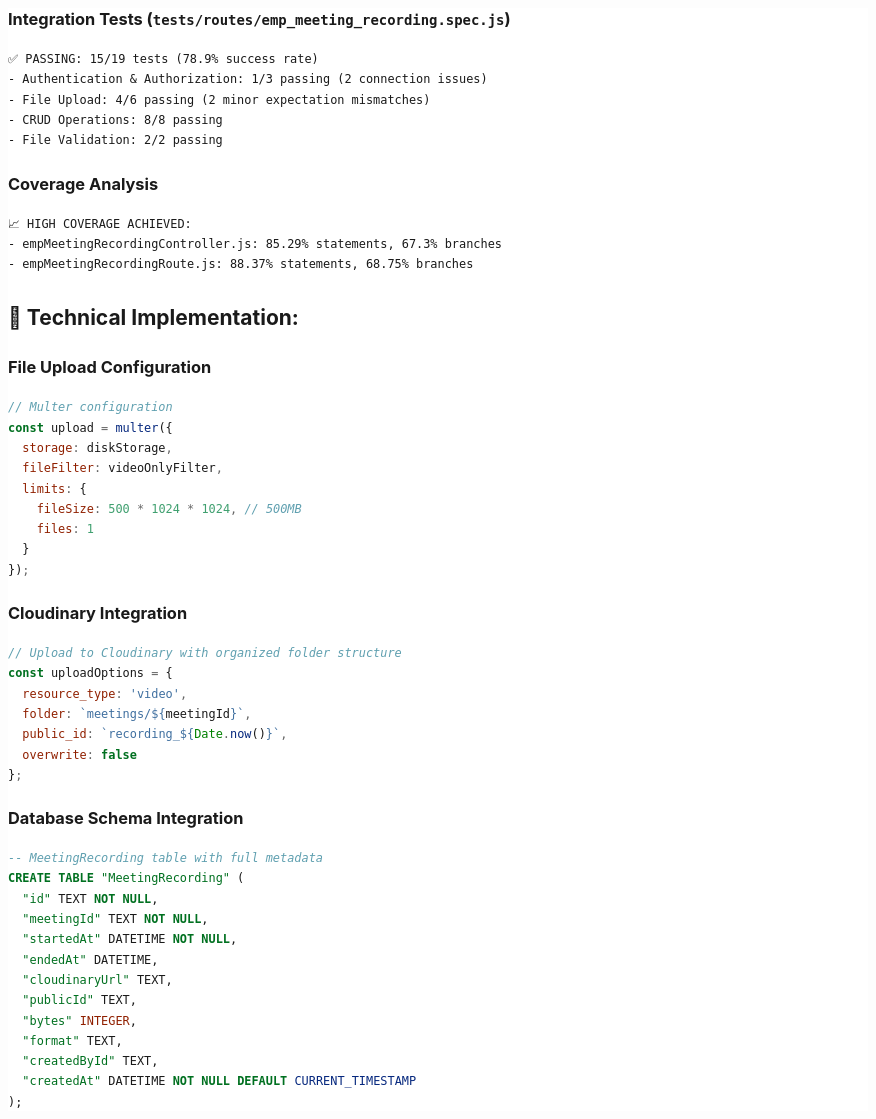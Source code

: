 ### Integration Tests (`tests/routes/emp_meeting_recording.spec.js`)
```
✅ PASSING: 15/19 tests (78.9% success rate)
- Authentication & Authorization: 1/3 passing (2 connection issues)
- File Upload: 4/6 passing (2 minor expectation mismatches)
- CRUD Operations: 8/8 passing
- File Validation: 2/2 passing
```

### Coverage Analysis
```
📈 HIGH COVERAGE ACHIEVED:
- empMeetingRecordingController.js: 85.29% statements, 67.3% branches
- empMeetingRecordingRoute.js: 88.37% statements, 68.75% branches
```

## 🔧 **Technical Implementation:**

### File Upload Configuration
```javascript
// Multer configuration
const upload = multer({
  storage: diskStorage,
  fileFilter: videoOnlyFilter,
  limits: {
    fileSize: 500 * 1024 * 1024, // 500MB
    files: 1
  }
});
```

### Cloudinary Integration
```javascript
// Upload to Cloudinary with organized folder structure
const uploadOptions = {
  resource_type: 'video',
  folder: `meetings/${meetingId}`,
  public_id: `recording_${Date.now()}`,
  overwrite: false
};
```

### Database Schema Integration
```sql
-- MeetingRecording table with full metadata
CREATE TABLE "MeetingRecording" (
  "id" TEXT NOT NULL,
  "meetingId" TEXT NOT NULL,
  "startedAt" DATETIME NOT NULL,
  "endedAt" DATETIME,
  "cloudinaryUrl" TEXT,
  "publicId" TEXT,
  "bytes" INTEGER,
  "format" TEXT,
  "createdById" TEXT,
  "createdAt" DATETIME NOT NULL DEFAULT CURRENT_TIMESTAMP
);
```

━━━━━━

• **Problem description**: Could you repeat all of the material exactly? Pictures should not be copied.

• **Answer area**:
Source code

: ### Integration Tests (`tests/routes/emp_meeting_recording.spec.js`)
```
✅ PASSING: 15/19 tests (78.9% success rate)
- Authentication & Authorization: 1/3 passing (2 connection issues)
- File Upload: 4/6 passing (2 minor expectation mismatches)
- CRUD Operations: 8/8 passing
- File Validation: 2/2 passing
```

### Coverage Analysis
```
📈 HIGH COVERAGE ACHIEVED:
- empMeetingRecordingController.js: 85.29% statements, 67.3% branches
- empMeetingRecordingRoute.js: 88.37% statements, 68.75% branches
```

## 🔧 **Technical Implementation:**

### File Upload Configuration
```javascript
// Multer configuration
const upload = multer({
  storage: diskStorage,
  fileFilter: videoOnlyFilter,
  limits: {
    fileSize: 500 * 1024 * 1024, // 500MB
    files: 1
  }
});
```

### Cloudinary Integration
```javascript
// Upload to Cloudinary with organized folder structure
const uploadOptions = {
  resource_type: 'video',
  folder: `meetings/${meetingId}`,
  public_id: `recording_${Date.now()}`,
  overwrite: false
};
```

### Database Schema Integration
```sql
-- MeetingRecording table with full metadata
CREATE TABLE "MeetingRecording" (
  "id" TEXT NOT NULL,
  "meetingId" TEXT NOT NULL,
  "startedAt" DATETIME NOT NULL,
  "endedAt" DATETIME,
  "cloudinaryUrl" TEXT,
  "publicId" TEXT,
  "bytes" INTEGER,
  "format" TEXT,
  "createdById" TEXT,
  "createdAt" DATETIME NOT NULL DEFAULT CURRENT_TIMESTAMP
);
```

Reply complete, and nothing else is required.